Assignment —
Your job is to retype the whole listing exactly.

Records to process —

● ● ● ● ●

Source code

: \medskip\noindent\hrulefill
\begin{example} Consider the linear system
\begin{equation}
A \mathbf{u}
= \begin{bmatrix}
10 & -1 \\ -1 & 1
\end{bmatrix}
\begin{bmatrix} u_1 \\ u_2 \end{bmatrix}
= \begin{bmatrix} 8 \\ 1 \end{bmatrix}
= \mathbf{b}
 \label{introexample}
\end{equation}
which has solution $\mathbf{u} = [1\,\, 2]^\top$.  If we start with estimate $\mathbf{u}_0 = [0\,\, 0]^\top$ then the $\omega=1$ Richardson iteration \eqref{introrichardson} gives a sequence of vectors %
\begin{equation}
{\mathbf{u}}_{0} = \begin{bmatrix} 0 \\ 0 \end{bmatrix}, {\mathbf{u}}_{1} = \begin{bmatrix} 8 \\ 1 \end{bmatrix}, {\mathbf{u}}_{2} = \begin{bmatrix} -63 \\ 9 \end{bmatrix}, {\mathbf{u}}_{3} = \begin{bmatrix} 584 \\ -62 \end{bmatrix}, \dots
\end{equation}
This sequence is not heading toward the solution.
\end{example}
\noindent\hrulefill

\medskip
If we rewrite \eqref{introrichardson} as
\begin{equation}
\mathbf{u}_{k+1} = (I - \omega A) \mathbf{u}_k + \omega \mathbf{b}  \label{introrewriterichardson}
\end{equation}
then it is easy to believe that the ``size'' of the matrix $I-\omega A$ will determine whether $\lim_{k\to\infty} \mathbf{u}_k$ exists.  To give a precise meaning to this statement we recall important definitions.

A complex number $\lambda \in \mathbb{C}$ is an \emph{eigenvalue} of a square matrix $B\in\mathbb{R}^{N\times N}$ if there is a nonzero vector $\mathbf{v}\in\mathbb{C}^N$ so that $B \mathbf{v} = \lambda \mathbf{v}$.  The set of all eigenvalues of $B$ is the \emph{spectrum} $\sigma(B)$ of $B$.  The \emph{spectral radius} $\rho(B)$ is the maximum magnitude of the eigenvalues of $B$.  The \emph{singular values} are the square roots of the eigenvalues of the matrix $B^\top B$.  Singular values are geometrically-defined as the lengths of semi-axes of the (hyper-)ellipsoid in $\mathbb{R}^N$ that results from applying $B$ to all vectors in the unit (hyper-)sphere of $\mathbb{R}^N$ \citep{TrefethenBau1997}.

● ● ● ● ●

Problem solution —
Source code

: \medskip\noindent\hrulefill
\begin{example} Consider the linear system
\begin{equation}
A \mathbf{u}
= \begin{bmatrix}
10 & -1 \\ -1 & 1
\end{bmatrix}
\begin{bmatrix} u_1 \\ u_2 \end{bmatrix}
= \begin{bmatrix} 8 \\ 1 \end{bmatrix}
= \mathbf{b}
 \label{introexample}
\end{equation}
which has solution $\mathbf{u} = [1\,\, 2]^\top$.  If we start with estimate $\mathbf{u}_0 = [0\,\, 0]^\top$ then the $\omega=1$ Richardson iteration \eqref{introrichardson} gives a sequence of vectors %
\begin{equation}
{\mathbf{u}}_{0} = \begin{bmatrix} 0 \\ 0 \end{bmatrix}, {\mathbf{u}}_{1} = \begin{bmatrix} 8 \\ 1 \end{bmatrix}, {\mathbf{u}}_{2} = \begin{bmatrix} -63 \\ 9 \end{bmatrix}, {\mathbf{u}}_{3} = \begin{bmatrix} 584 \\ -62 \end{bmatrix}, \dots
\end{equation}
This sequence is not heading toward the solution.
\end{example}
\noindent\hrulefill

\medskip
If we rewrite \eqref{introrichardson} as
\begin{equation}
\mathbf{u}_{k+1} = (I - \omega A) \mathbf{u}_k + \omega \mathbf{b}  \label{introrewriterichardson}
\end{equation}
then it is easy to believe that the ``size'' of the matrix $I-\omega A$ will determine whether $\lim_{k\to\infty} \mathbf{u}_k$ exists.  To give a precise meaning to this statement we recall important definitions.

A complex number $\lambda \in \mathbb{C}$ is an \emph{eigenvalue} of a square matrix $B\in\mathbb{R}^{N\times N}$ if there is a nonzero vector $\mathbf{v}\in\mathbb{C}^N$ so that $B \mathbf{v} = \lambda \mathbf{v}$.  The set of all eigenvalues of $B$ is the \emph{spectrum} $\sigma(B)$ of $B$.  The \emph{spectral radius} $\rho(B)$ is the maximum magnitude of the eigenvalues of $B$.  The \emph{singular values} are the square roots of the eigenvalues of the matrix $B^\top B$.  Singular values are geometrically-defined as the lengths of semi-axes of the (hyper-)ellipsoid in $\mathbb{R}^N$ that results from applying $B$ to all vectors in the unit (hyper-)sphere of $\mathbb{R}^N$ \citep{TrefethenBau1997}.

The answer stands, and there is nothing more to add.